Introduction

ARC (Authenticated Received Chain) is an email authentication protocol that preserves the authentication results of an email as it travels through multiple intermediaries, such as forwarding services.

By using ARC, organizations can better manage the complexities of email authentication, especially when email is forwarded, but ARC is a collaboration of multiple servers that trust each other.

ARC ensures that legitimate emails are less likely to be marked as spam or rejected, while fraudulent emails are more easily identified and filtered out. In this blog post, we will explore the basics of ARC, how it works, and the benefits it provides.

How ARC works

ARC (Authenticated Received Chain) sealing is a way to help ensure the authenticity of email messages as they pass through various email servers.

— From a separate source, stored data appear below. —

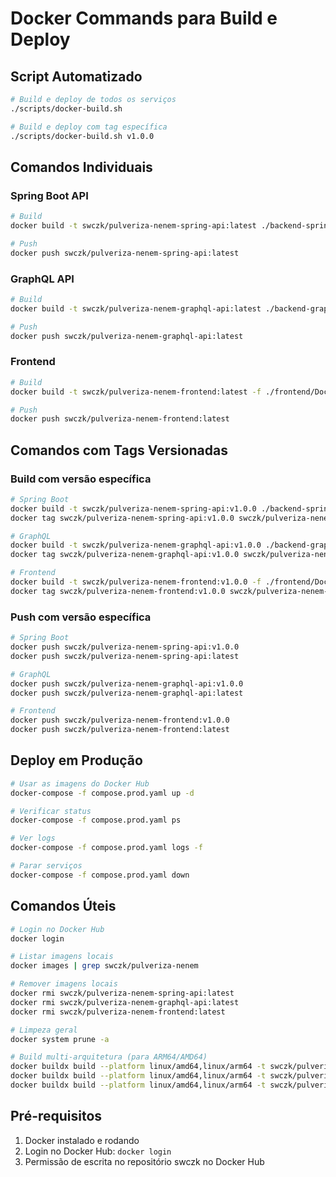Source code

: # Docker Commands para Build e Deploy

## Script Automatizado

```bash
# Build e deploy de todos os serviços
./scripts/docker-build.sh

# Build e deploy com tag específica
./scripts/docker-build.sh v1.0.0
```

## Comandos Individuais

### Spring Boot API
```bash
# Build
docker build -t swczk/pulveriza-nenem-spring-api:latest ./backend-spring

# Push
docker push swczk/pulveriza-nenem-spring-api:latest
```

### GraphQL API  
```bash
# Build
docker build -t swczk/pulveriza-nenem-graphql-api:latest ./backend-graphql

# Push
docker push swczk/pulveriza-nenem-graphql-api:latest
```

### Frontend
```bash
# Build
docker build -t swczk/pulveriza-nenem-frontend:latest -f ./frontend/Dockerfile.prod ./frontend

# Push
docker push swczk/pulveriza-nenem-frontend:latest
```

## Comandos com Tags Versionadas

### Build com versão específica
```bash
# Spring Boot
docker build -t swczk/pulveriza-nenem-spring-api:v1.0.0 ./backend-spring
docker tag swczk/pulveriza-nenem-spring-api:v1.0.0 swczk/pulveriza-nenem-spring-api:latest

# GraphQL
docker build -t swczk/pulveriza-nenem-graphql-api:v1.0.0 ./backend-graphql
docker tag swczk/pulveriza-nenem-graphql-api:v1.0.0 swczk/pulveriza-nenem-graphql-api:latest

# Frontend
docker build -t swczk/pulveriza-nenem-frontend:v1.0.0 -f ./frontend/Dockerfile.prod ./frontend
docker tag swczk/pulveriza-nenem-frontend:v1.0.0 swczk/pulveriza-nenem-frontend:latest
```

### Push com versão específica
```bash
# Spring Boot
docker push swczk/pulveriza-nenem-spring-api:v1.0.0
docker push swczk/pulveriza-nenem-spring-api:latest

# GraphQL
docker push swczk/pulveriza-nenem-graphql-api:v1.0.0
docker push swczk/pulveriza-nenem-graphql-api:latest

# Frontend
docker push swczk/pulveriza-nenem-frontend:v1.0.0
docker push swczk/pulveriza-nenem-frontend:latest
```

## Deploy em Produção

```bash
# Usar as imagens do Docker Hub
docker-compose -f compose.prod.yaml up -d

# Verificar status
docker-compose -f compose.prod.yaml ps

# Ver logs
docker-compose -f compose.prod.yaml logs -f

# Parar serviços
docker-compose -f compose.prod.yaml down
```

## Comandos Úteis

```bash
# Login no Docker Hub
docker login

# Listar imagens locais
docker images | grep swczk/pulveriza-nenem

# Remover imagens locais
docker rmi swczk/pulveriza-nenem-spring-api:latest
docker rmi swczk/pulveriza-nenem-graphql-api:latest
docker rmi swczk/pulveriza-nenem-frontend:latest

# Limpeza geral
docker system prune -a

# Build multi-arquitetura (para ARM64/AMD64)
docker buildx build --platform linux/amd64,linux/arm64 -t swczk/pulveriza-nenem-spring-api:latest ./backend-spring --push
docker buildx build --platform linux/amd64,linux/arm64 -t swczk/pulveriza-nenem-graphql-api:latest ./backend-graphql --push
docker buildx build --platform linux/amd64,linux/arm64 -t swczk/pulveriza-nenem-frontend:latest -f ./frontend/Dockerfile.prod ./frontend --push
```

## Pré-requisitos

1. Docker instalado e rodando
2. Login no Docker Hub: `docker login`
3. Permissão de escrita no repositório swczk no Docker Hub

When you send an email message, it goes through your sending server and may be routed through an intermediate server (mailing lists or account forwarding services) before it reaches the receiving server. However, some legitimate mail services may modify messages before they’re delivered to the receiving server. Modifying incoming messages in transit can, and likely will, cause the following email authentication failures:

  • SPF fails because of the new message source (IP address)
    • SPF checks email messages against an authorized list of IP addresses. When email is forwarded, it passes through an intermediate server whose IP may not be on the sender’s SPF list. This results in unwanted SPF failures, even for legitimate email.
  • DKIM fails because of content modification
    • DKIM adds digital signatures to your emails that can be encrypted using a public key to verify the source and authenticity of the message. To do this, DKIM uses a hash value generated from the email header and body. However, during email forwarding scenarios, additional elements such as custom footers or extended subject lines may be added to the email, which can invalidate DKIM.
  • DMARC fails because of the SPF and DKIM failures
    • DMARC assumes that emails are completely unchanged throughout the delivery process.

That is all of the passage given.